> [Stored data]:

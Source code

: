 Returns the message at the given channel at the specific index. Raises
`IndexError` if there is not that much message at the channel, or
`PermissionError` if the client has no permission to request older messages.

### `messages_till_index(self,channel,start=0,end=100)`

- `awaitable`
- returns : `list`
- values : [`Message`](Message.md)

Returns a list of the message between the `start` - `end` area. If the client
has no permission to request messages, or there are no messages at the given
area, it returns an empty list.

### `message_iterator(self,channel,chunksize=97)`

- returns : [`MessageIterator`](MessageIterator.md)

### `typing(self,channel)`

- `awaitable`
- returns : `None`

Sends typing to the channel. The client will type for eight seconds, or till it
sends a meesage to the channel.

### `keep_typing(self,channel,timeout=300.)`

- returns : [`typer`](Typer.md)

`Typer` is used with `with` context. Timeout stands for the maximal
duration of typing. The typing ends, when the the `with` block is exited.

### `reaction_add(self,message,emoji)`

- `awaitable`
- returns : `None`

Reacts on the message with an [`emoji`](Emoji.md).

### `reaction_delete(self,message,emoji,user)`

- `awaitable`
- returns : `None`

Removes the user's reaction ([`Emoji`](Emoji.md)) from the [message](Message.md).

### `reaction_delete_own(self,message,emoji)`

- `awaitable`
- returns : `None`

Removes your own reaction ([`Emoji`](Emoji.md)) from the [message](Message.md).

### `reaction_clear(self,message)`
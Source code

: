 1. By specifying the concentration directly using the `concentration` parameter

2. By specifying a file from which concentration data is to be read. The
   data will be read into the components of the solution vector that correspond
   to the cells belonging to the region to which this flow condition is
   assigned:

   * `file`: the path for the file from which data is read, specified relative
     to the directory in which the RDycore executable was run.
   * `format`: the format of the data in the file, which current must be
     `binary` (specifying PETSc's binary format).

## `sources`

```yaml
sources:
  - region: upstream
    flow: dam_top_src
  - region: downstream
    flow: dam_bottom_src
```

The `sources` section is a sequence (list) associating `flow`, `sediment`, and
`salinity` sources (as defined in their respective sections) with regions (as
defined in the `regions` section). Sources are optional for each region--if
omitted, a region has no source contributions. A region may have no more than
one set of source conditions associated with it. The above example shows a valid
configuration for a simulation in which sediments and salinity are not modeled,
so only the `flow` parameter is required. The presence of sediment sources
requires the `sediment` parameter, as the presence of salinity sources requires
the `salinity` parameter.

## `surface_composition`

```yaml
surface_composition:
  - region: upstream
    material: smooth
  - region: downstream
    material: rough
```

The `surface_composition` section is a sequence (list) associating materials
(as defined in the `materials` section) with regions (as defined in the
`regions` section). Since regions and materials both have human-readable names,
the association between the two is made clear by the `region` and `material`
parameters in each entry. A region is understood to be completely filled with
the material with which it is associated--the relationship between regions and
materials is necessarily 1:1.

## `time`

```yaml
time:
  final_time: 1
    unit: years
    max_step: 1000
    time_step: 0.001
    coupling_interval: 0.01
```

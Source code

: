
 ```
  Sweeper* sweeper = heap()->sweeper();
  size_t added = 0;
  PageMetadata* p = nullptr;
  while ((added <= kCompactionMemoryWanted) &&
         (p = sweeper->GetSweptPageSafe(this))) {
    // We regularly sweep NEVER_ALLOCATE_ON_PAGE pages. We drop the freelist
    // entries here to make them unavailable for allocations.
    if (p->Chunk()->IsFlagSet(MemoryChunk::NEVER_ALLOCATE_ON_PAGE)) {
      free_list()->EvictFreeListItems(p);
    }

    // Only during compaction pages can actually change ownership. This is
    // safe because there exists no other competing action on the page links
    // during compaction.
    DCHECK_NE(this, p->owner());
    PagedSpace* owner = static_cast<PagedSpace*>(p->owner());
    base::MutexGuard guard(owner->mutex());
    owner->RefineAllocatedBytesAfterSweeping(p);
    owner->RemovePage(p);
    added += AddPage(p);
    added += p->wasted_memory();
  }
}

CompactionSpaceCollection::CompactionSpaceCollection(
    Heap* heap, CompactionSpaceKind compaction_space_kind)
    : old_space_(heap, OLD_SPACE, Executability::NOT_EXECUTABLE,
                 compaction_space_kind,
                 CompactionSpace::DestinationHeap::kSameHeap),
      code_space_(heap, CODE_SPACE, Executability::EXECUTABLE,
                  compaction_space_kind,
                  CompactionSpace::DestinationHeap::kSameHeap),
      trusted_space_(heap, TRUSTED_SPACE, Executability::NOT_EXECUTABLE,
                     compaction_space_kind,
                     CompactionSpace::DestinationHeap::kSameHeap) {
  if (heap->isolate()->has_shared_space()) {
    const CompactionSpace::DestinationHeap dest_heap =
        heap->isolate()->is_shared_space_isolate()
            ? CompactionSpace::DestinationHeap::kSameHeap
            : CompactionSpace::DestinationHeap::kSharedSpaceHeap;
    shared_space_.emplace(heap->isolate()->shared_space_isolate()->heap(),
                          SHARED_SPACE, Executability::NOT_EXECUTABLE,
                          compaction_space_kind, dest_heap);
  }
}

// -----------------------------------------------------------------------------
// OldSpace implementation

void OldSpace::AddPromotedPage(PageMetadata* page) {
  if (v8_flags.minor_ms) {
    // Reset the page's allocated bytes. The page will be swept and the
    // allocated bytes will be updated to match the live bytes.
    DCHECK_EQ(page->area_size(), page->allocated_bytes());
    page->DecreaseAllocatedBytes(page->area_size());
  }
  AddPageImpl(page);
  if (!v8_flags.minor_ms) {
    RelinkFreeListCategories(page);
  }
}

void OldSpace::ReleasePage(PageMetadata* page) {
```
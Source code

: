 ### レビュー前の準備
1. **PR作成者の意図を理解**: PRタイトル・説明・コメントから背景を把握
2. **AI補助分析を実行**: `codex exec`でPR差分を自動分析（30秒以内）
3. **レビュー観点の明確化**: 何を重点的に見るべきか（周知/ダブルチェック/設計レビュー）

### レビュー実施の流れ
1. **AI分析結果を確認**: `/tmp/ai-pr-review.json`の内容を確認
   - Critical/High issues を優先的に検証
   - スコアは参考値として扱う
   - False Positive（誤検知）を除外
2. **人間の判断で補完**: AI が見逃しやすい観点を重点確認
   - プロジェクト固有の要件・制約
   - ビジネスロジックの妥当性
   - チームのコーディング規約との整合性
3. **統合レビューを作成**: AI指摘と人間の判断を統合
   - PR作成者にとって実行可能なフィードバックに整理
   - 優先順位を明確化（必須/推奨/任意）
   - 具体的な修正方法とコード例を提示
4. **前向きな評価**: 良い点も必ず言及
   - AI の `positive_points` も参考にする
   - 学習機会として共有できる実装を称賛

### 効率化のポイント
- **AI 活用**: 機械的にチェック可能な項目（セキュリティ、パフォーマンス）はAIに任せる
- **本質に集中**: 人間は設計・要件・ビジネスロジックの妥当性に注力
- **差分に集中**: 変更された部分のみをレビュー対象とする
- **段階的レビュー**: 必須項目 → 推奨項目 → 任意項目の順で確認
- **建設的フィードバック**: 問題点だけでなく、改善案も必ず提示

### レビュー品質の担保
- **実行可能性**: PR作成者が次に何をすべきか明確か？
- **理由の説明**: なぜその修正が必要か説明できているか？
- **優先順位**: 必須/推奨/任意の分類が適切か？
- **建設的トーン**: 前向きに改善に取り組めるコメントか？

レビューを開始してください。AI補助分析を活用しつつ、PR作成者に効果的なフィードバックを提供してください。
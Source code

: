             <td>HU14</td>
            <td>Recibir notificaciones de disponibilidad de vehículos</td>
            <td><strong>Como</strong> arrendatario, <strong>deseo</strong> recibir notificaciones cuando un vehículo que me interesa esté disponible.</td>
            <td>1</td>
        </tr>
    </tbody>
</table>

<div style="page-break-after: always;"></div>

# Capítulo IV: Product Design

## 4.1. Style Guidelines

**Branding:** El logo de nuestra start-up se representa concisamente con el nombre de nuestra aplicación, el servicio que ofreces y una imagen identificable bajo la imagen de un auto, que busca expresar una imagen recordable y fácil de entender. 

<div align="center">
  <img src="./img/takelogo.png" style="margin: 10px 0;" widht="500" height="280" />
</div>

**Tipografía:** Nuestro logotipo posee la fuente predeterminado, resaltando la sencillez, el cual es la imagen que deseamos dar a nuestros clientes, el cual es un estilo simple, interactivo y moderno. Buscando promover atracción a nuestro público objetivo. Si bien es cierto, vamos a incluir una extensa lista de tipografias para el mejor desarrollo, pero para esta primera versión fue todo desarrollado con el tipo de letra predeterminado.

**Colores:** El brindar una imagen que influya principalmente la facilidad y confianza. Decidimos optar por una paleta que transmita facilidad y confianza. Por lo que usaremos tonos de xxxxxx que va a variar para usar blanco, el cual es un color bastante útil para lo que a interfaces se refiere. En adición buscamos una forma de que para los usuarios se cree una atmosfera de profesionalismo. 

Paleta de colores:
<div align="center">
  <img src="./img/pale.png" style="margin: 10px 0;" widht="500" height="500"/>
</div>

> [Required work]: Working through the records, find each line containing the word "that" and copy it.

> [Answer box]:
`IndexError` if there is not that much message at the channel, or
   data will be read into the components of the solution vector that correspond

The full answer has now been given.